Tuesday, November 30, 2010

Rain and Trucks

My two least favorite things on a road trip are rain and the eighteen wheelers which splash mist into the air making it very hard to see even cars that are well lighted. This is how we spent the major portion of today's trek through North Carolina, South Carolina, and Georgia (From Statesville, NC to Brunswick, GA).

We got an early start and were very optimistic. We thought it would be an easy travel day - we had planned for an early stop in Brunswick to rest up from yesterday's trek.

Right away we ran into rush hour around Statesville. It was stop and go for 15 for 20 minutes - bumper to bumper, complicated by heavy rain and more trucks than you can shake a stick at. There was a parade of red tail lights as far as the eye could see ahead of us - a little disconcerting!

After we cleared that mess, the weather let up some, and then it rained off and on for the rest of the trip. The trucks didn't let up though.
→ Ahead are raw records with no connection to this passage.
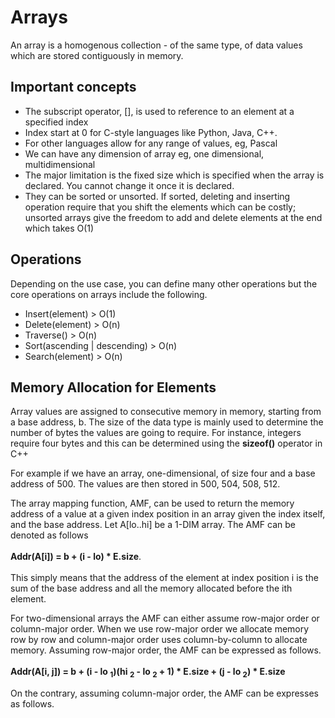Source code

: <h1>Arrays</h1>
<p>
  An array is a homogenous collection - of the same type, of data values which
  are stored contiguously in memory.
</p>
<h2>Important concepts</h2>
<ul>
  <li>
    The subscript operator, [], is used to reference to an element at a
    specified index
  </li>
  <li>Index start at 0 for C-style languages like Python, Java, C++.</li>
  <li>For other languages allow for any range of values, eg, Pascal</li>
  <li>
    We can have any dimension of array eg, one dimensional, multidimensional
  </li>
  <li>
    The major limitation is the fixed size which is specified when the array is
    declared. You cannot change it once it is declared.
  </li>
  <li>
    They can be sorted or unsorted. If sorted, deleting and inserting operation
    require that you shift the elements which can be costly; unsorted arrays
    give the freedom to add and delete elements at the end which takes O(1)
  </li>
</ul>

<h2>Operations</h2>
<p>
  Depending on the use case, you can define many other operations but the core
  operations on arrays include the following.
</p>
<ul>
  <li>Insert(element) > O(1)</li>
  <li>Delete(element) > O(n)</li>
  <li>Traverse() > O(n)</li>
  <li>Sort(ascending | descending) > O(n)</li>
  <li>Search(element) > O(n)</li>
</ul>

<h2>Memory Allocation for Elements</h2>
<p>
  Array values are assigned to consecutive memory in memory, starting from a
  base address, b. The size of the data type is mainly used to determine the
  number of bytes the values are going to require. For instance, integers
  require four bytes and this can be determined using the
  <strong>sizeof()</strong> operator in C++
</p>

<p>
  For example if we have an array, one-dimensional, of size four and a base
  address of 500. The values are then stored in 500, 504, 508, 512.
</p>

<p>
  The array mapping function, AMF, can be used to return the memory address of a
  value at a given index position in an array given the index itself, and the
  base address. Let A[lo..hi] be a 1-DIM array. The AMF can be denoted as
  follows <br /><br />
  <strong>Addr(A[i]) = b + (i - lo) * E.size</strong>. <br /><br />
  This simply means that the address of the element at index position i is the
  sum of the base address and all the memory allocated before the ith element.
</p>

<p>
  For two-dimensional arrays the AMF can either assume row-major order or
  column-major order. When we use row-major order we allocate memory row by row
  and column-major order uses column-by-column to allocate memory. Assuming row-major
order, the AMF can be expressed as follows. <br><br>
<strong>Addr(A[i, j]) = b + (i - lo <sub>1</sub>)(hi <sub>2</sub> - lo <sub>2</sub> + 1) * E.size + (j - lo <sub>2</sub>) * E.size</strong> <br>
 
On the contrary, assuming column-major order, the AMF can be expresses as follows. <br />

</p>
Trying to share the road with the big truckers makes you a big fan of sending freight by rail.

In South Carolina we saw two bizarre incidents along the highway. In the first case, a police car was checking out a wrecked new model car on an exit ramp. The front of the car was badly smashed in and it was just sitting there - no indication of ambulance, wrecker, etc.

The second event was even more unnerving - the car was on the right shoulder of the freeway, headed right at us on an upward curve to the left. There wasn't a lot of shoulder because of the guardrail along the curve. A man appeared to be getting out of the car - almost as though this had just happened. It appeared that the car went out of control on the curve, hit the guardrail, was smashed in the front, and was turned around backwards. At 70 mph it's hard to take it all in, but it was definitely interesting to say the least. Again, no evidence of wrecker. Bizarre.

After we rested, we drove around Brunswick to see what we could see. There's a huge bridge to Jekyll Island. We found a middle school with some event going on - cars were parked everywhere - the lot was full and so were the surrounding streets. We had no idea what the attraction was.

Drove down streets of really nice, big homes reminiscent of 6th Street, and other streets that were woe-begone and God forsaken. I noticed that the residents, black, white and in-between all like to sit on the porch in the evening.

Back to the motel and over to Sonny's Real Pit Bar-B-Q for dinner. Luscious ribs - comfortable family atmosphere - it was a pleasure to be there.

The accent in Georgia sounds to be the typical southern stereotypical accent. At Sonny's I heard a man ordering - "I'll have this here...that there." Huh?